(Rendered images with source text)
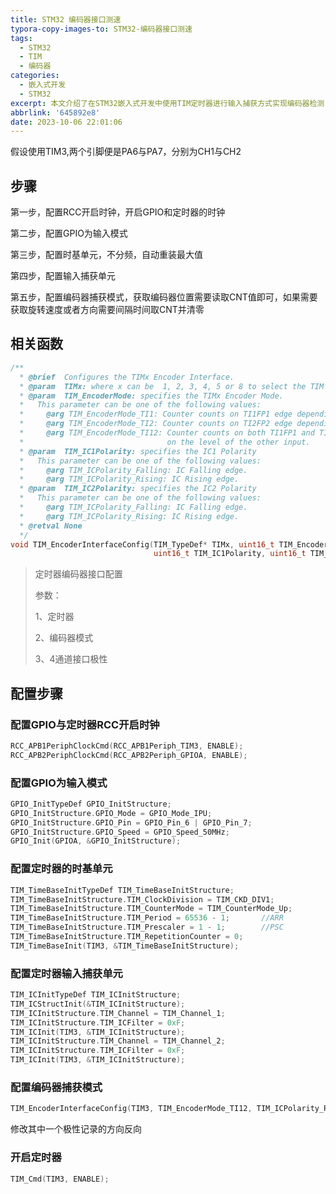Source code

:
 ```yaml
---
title: STM32 编码器接口测速
typora-copy-images-to: STM32-编码器接口测速
tags:
  - STM32
  - TIM
  - 编码器
categories:
  - 嵌入式开发
  - STM32
excerpt: 本文介绍了在STM32嵌入式开发中使用TIM定时器进行输入捕获方式实现编码器检测，用于检测编码器速度和位置。
abbrlink: '645892e8'
date: 2023-10-06 22:01:06
---
```


假设使用TIM3,两个引脚便是PA6与PA7，分别为CH1与CH2

## 步骤

第一步，配置RCC开启时钟，开启GPIO和定时器的时钟

第二步，配置GPIO为输入模式

第三步，配置时基单元，不分频，自动重装最大值

第四步，配置输入捕获单元

第五步，配置编码器捕获模式，获取编码器位置需要读取CNT值即可，如果需要获取旋转速度或者方向需要间隔时间取CNT并清零

## 相关函数

```c
/**
  * @brief  Configures the TIMx Encoder Interface.
  * @param  TIMx: where x can be  1, 2, 3, 4, 5 or 8 to select the TIM peripheral.
  * @param  TIM_EncoderMode: specifies the TIMx Encoder Mode.
  *   This parameter can be one of the following values:
  *     @arg TIM_EncoderMode_TI1: Counter counts on TI1FP1 edge depending on TI2FP2 level.
  *     @arg TIM_EncoderMode_TI2: Counter counts on TI2FP2 edge depending on TI1FP1 level.
  *     @arg TIM_EncoderMode_TI12: Counter counts on both TI1FP1 and TI2FP2 edges depending
  *                                on the level of the other input.
  * @param  TIM_IC1Polarity: specifies the IC1 Polarity
  *   This parameter can be one of the following values:
  *     @arg TIM_ICPolarity_Falling: IC Falling edge.
  *     @arg TIM_ICPolarity_Rising: IC Rising edge.
  * @param  TIM_IC2Polarity: specifies the IC2 Polarity
  *   This parameter can be one of the following values:
  *     @arg TIM_ICPolarity_Falling: IC Falling edge.
  *     @arg TIM_ICPolarity_Rising: IC Rising edge.
  * @retval None
  */
void TIM_EncoderInterfaceConfig(TIM_TypeDef* TIMx, uint16_t TIM_EncoderMode,
                                uint16_t TIM_IC1Polarity, uint16_t TIM_IC2Polarity)
```

> 定时器编码器接口配置
>
> 参数：
>
> 1、定时器
>
> 2、编码器模式
>
> 3、4通道接口极性

## 配置步骤

### 配置GPIO与定时器RCC开启时钟

```c
RCC_APB1PeriphClockCmd(RCC_APB1Periph_TIM3, ENABLE);
RCC_APB2PeriphClockCmd(RCC_APB2Periph_GPIOA, ENABLE);
```

### 配置GPIO为输入模式

```c
GPIO_InitTypeDef GPIO_InitStructure;
GPIO_InitStructure.GPIO_Mode = GPIO_Mode_IPU;
GPIO_InitStructure.GPIO_Pin = GPIO_Pin_6 | GPIO_Pin_7;
GPIO_InitStructure.GPIO_Speed = GPIO_Speed_50MHz;
GPIO_Init(GPIOA, &GPIO_InitStructure);
```

### 配置定时器的时基单元

```c
TIM_TimeBaseInitTypeDef TIM_TimeBaseInitStructure;
TIM_TimeBaseInitStructure.TIM_ClockDivision = TIM_CKD_DIV1;
TIM_TimeBaseInitStructure.TIM_CounterMode = TIM_CounterMode_Up;
TIM_TimeBaseInitStructure.TIM_Period = 65536 - 1;		//ARR
TIM_TimeBaseInitStructure.TIM_Prescaler = 1 - 1;		//PSC
TIM_TimeBaseInitStructure.TIM_RepetitionCounter = 0;
TIM_TimeBaseInit(TIM3, &TIM_TimeBaseInitStructure);
```

### 配置定时器输入捕获单元

```c
TIM_ICInitTypeDef TIM_ICInitStructure;
TIM_ICStructInit(&TIM_ICInitStructure);
TIM_ICInitStructure.TIM_Channel = TIM_Channel_1;
TIM_ICInitStructure.TIM_ICFilter = 0xF;
TIM_ICInit(TIM3, &TIM_ICInitStructure);
TIM_ICInitStructure.TIM_Channel = TIM_Channel_2;
TIM_ICInitStructure.TIM_ICFilter = 0xF;
TIM_ICInit(TIM3, &TIM_ICInitStructure);
```

### 配置编码器捕获模式

```c
TIM_EncoderInterfaceConfig(TIM3, TIM_EncoderMode_TI12, TIM_ICPolarity_Rising, TIM_ICPolarity_Rising);
```

修改其中一个极性记录的方向反向

### 开启定时器

```c
TIM_Cmd(TIM3, ENABLE);
```

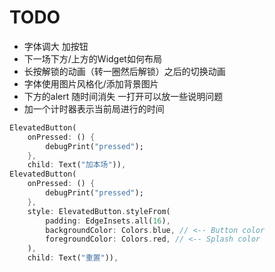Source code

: # TODO

- 字体调大  加按钮
- 下一场下方/上方的Widget如何布局
- 长按解锁的动画（转一圈然后解锁）之后的切换动画
- 字体使用图片风格化/添加背景图片
- 下方的alert 随时间消失 一打开可以放一些说明问题
- 加一个计时器表示当前局进行的时间

```dart
ElevatedButton(
    onPressed: () {
        debugPrint("pressed");
    },
    child: Text("加本场")),
ElevatedButton(
    onPressed: () {
        debugPrint("pressed");
    },
    style: ElevatedButton.styleFrom(
        padding: EdgeInsets.all(16),
        backgroundColor: Colors.blue, // <-- Button color
        foregroundColor: Colors.red, // <-- Splash color
    ),
    child: Text("重置")),
```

- [Task details]:
Your task is to copy every line in the entries that holds the string "编码器接口测速".

- [Result of the exercise]:
title: STM32 编码器接口测速
typora-copy-images-to: STM32-编码器接口测速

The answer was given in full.